* _Supplied records_
------------

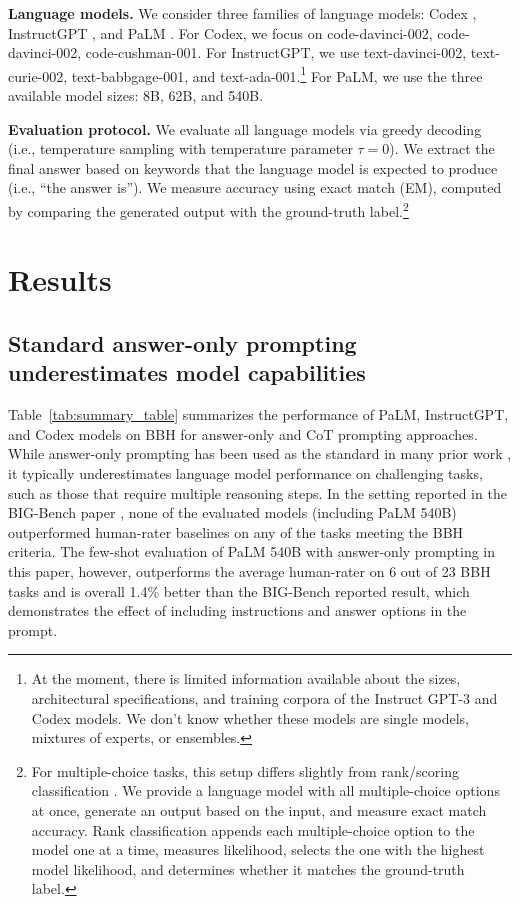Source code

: \textbf{Language models.} We consider three families of language models: Codex \citep{chen2021codex}, InstructGPT \citep{ouyang2022training,brown2020language}, and PaLM \citep{chowdhery2022palm}. For Codex, we focus on code-davinci-002, code-davinci-002, code-cushman-001. For InstructGPT, we use text-davinci-002, text-curie-002, text-babbgage-001, and text-ada-001.\footnote{At the moment, there is limited information available about the sizes, architectural specifications, and training corpora of the Instruct GPT-3 and Codex models. We don't know whether these models are single models, mixtures of experts, or ensembles.} For PaLM, we use the three available model sizes: 8B, 62B, and 540B.

\textbf{Evaluation protocol.} We evaluate all language models via greedy decoding (i.e., temperature sampling with temperature parameter $\tau=0$). 
We extract the final answer based on keywords that the language model is expected to produce (i.e., ``the answer is''). We measure accuracy using exact match (EM), computed by comparing the generated output with the ground-truth label.\footnote{For multiple-choice tasks, this setup differs slightly from rank/scoring classification \citep{brown2020language,srivastava2022beyond,lampinen2022can}. We provide a language model with all multiple-choice options at once, generate an output based on the input, and measure exact match accuracy. Rank classification appends each multiple-choice option to the model one at a time, measures likelihood, selects the one with the highest model likelihood, and determines whether it matches the ground-truth label.} 

\section{Results}
\label{sec:results}

\subsection{Standard answer-only prompting underestimates model capabilities}
\label{sec:answer-only-underestimates-model-capabilities}
Table~\ref{tab:summary_table} summarizes the performance of PaLM, InstructGPT, and Codex models on BBH for answer-only and CoT prompting approaches. While answer-only prompting has been used as the standard in many prior work \citep{brown2020language,rae2021scaling,hoffmann2022training,srivastava2022beyond}, it typically underestimates language model performance on challenging tasks, such as those that require multiple reasoning steps. In the setting reported in the BIG-Bench paper \citep{srivastava2022beyond}, none of the evaluated models (including PaLM 540B) outperformed human-rater baselines on any of the tasks meeting the BBH criteria. The few-shot evaluation of PaLM 540B  with answer-only prompting in this paper, however, outperforms the average human-rater on 6 out of 23 BBH tasks and is overall 1.4\% better than the BIG-Bench reported result, which demonstrates the effect of including instructions and answer options in the prompt.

------------

* _Task_
Each line in the listing that contains "capabilities" should be returned.

* _Task result_
\subsection{Standard answer-only prompting underestimates model capabilities}
\label{sec:answer-only-underestimates-model-capabilities}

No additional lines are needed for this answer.